Dienstag 10.01.17, 16:01 Uhr

Gewerkschaft fordert Qualifizierungsoffensive für Beschäftigte

Die Gewerkschaft Nahrung-Genuss-Gaststätten (NGG) fordert eine „Qualifizierungsoffensive“ für heimische Beschäftigte. Nach Schätzungen des aktuellen Mikrozensus haben im Jahr 2015 rund 34.000 Berufstätige in Bochum an einer beruflichen Weiterbildung teilgenommen – das sind 21 Prozent aller Berufstätigen. „Hier ist noch deutlich Luft nach oben“, sagt Yvonne Sachtje. Die Geschäftsführerin der NGG Ruhrgebiet fordert ein gesetzlich festgeschriebenes „Recht auf Weiterbildung“. Vor dem Hintergrund der Digitalisierung der Arbeitswelt sei dies eine entscheidende Voraussetzung, um die Beschäftigten „up to date“ zu halten.
Vom Umgang mit neuer Software bis hin zu mehr Teamkompetenz steigen die Anforderungen in fast allen Berufen“, betont Sachtje.
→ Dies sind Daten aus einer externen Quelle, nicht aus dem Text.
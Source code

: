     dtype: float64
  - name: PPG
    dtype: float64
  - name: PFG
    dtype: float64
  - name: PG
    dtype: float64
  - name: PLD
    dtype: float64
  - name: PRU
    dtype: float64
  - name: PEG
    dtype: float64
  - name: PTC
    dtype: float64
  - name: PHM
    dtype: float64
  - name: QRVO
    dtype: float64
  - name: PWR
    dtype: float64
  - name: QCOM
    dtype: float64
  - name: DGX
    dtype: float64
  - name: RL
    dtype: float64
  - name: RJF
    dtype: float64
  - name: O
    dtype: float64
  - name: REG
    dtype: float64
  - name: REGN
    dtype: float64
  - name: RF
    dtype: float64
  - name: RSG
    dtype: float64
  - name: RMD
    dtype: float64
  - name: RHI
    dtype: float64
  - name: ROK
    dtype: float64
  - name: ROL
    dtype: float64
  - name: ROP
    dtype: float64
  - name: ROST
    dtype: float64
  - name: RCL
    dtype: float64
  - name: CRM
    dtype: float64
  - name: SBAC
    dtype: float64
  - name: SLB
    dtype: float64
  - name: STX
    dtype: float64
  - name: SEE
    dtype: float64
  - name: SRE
Ob Fremdsprachenkenntnisse bei der Hotelfachfrau oder die automatisierte Warenbestellung in der Lebensmittelindustrie – von den Beschäftigten werde verlangt, ständig auf dem Laufenden zu sein. „Der klassische Bildungsurlaub reicht hier nicht aus. Und nicht jeder schafft es nach Feierabend, noch aufs Berufskolleg oder zum VHS-Kurs zu gehen“, so Sachtje. Per Gesetz lasse sich ein bezahltes „lebenslanges Lernen“ viel stärker in den Berufsalltag einbinden.
Dabei seien auch die Arbeitgeber gefordert. Sachtje: „Die Unternehmen profitieren enorm von gut qualifizierten Mitarbeitern.“ Auch im Handwerk dürfe „Digital Literacy“ deshalb kein Fremdwort mehr sein. Der sichere Umgang mit neuen Technologien werde zunehmend genauso wichtig wie Lesen, Schreiben und Rechnen. „Besonderen Nachholbedarf gibt es bei den ungelernten Beschäftigten. Sie nehmen bislang nur selten an Weiterbildungen teil“, sagt Gewerkschafterin Sachtje. Ein verbrieftes Recht auf Qualifizierung käme ihnen besonders zugute.